Extracted data entries

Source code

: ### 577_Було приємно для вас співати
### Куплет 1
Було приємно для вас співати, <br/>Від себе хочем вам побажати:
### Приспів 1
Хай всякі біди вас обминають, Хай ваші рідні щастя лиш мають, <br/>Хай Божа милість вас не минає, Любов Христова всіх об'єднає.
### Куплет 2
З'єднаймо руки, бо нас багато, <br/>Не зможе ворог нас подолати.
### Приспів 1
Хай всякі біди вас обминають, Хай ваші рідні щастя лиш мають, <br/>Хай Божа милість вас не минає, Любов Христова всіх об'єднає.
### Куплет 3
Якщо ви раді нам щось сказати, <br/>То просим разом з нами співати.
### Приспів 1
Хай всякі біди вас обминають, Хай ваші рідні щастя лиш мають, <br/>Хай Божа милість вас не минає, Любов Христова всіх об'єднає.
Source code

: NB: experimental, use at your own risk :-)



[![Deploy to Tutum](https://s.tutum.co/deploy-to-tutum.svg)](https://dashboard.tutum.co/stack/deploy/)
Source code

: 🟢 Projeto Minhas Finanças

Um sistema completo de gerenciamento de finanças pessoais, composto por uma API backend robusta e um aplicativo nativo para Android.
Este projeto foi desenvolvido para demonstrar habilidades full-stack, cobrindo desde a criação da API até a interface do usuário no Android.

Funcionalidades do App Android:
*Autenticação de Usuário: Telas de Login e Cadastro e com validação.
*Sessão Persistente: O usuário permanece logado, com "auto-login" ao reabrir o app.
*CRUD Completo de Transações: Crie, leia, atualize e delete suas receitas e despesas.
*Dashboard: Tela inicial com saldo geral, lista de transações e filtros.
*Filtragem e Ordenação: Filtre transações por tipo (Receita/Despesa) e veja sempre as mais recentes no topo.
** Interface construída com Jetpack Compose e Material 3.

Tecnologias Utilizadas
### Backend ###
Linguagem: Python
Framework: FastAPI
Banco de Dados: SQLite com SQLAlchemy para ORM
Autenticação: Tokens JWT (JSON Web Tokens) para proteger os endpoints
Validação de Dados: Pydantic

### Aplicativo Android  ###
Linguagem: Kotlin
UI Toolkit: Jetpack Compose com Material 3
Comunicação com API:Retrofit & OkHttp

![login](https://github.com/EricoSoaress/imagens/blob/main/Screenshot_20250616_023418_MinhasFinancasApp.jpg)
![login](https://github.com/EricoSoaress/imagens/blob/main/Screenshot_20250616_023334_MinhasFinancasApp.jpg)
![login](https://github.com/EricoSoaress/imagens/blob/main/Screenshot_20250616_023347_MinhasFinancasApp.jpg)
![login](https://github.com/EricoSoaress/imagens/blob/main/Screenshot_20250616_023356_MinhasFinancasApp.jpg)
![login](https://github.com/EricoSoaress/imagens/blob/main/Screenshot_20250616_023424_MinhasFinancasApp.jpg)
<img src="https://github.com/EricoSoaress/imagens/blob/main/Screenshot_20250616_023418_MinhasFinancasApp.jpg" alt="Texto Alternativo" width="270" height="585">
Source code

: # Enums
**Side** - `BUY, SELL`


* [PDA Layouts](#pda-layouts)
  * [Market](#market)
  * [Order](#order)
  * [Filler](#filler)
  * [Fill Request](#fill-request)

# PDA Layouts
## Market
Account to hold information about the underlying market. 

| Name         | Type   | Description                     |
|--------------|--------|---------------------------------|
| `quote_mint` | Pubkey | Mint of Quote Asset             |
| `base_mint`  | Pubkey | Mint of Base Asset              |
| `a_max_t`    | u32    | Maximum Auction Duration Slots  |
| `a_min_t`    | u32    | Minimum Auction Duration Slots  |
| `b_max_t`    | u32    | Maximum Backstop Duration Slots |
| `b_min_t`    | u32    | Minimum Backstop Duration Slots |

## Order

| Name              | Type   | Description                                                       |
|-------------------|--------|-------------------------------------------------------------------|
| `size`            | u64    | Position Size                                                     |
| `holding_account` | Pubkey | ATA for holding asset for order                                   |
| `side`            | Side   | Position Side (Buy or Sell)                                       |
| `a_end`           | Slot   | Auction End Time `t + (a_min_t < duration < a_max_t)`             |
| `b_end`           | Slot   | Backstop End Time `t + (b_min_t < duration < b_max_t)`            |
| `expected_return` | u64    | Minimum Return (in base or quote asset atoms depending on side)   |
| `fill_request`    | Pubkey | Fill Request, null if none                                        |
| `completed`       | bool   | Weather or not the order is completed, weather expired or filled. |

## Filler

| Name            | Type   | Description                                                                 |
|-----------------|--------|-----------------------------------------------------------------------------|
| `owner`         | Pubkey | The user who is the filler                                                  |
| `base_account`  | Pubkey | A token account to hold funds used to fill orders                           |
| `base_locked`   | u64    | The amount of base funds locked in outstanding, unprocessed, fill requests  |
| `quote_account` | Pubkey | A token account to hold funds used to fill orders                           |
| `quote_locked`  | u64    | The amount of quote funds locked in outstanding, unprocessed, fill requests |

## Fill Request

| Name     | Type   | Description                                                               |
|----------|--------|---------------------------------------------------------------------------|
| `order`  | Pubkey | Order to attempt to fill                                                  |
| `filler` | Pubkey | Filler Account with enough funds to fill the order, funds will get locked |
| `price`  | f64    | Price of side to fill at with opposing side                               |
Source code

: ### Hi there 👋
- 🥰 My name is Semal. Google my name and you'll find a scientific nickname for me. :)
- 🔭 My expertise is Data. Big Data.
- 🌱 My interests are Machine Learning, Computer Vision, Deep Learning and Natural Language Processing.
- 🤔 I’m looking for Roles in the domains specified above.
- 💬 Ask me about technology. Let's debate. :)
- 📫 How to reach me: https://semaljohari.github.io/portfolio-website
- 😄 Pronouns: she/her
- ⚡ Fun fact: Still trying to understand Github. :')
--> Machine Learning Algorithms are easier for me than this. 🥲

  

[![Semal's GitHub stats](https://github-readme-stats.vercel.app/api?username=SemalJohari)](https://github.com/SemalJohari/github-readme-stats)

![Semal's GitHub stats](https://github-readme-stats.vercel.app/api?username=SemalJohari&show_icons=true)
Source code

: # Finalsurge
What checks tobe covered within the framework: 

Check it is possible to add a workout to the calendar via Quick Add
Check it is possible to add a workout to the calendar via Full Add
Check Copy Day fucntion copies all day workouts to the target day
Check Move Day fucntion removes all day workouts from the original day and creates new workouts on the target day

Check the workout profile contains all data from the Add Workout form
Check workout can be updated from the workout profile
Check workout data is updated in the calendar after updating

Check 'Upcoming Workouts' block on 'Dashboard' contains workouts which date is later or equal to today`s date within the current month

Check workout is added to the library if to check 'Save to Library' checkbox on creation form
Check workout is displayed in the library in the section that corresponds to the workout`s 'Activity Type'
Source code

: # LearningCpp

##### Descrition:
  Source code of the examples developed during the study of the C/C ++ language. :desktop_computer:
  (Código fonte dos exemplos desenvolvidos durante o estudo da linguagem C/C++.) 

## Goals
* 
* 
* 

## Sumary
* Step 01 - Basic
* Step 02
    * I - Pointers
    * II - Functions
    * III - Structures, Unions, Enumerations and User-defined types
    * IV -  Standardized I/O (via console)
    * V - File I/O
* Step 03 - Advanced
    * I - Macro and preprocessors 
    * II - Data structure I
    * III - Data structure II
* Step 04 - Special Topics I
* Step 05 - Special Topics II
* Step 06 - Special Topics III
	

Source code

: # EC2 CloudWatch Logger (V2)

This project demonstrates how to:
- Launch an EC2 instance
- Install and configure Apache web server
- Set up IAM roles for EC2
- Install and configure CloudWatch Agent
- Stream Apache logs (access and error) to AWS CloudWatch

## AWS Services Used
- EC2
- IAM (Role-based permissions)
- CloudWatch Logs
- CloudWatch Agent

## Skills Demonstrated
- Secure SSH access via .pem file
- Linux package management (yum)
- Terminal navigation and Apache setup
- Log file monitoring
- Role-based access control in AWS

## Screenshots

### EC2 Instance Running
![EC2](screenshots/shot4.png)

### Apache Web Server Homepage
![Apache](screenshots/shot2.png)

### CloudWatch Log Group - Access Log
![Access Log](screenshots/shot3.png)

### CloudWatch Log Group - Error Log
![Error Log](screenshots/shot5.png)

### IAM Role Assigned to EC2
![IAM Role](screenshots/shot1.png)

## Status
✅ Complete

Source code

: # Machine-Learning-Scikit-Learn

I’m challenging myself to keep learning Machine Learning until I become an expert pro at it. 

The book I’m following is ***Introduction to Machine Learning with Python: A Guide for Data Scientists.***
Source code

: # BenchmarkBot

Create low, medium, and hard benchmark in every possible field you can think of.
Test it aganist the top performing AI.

| Task description |
For the string "outstanding", show each line of the entries above where it occurs.

| Written response |
| `base_locked`   | u64    | The amount of base funds locked in outstanding, unprocessed, fill requests  |
| `quote_locked`  | u64    | The amount of quote funds locked in outstanding, unprocessed, fill requests |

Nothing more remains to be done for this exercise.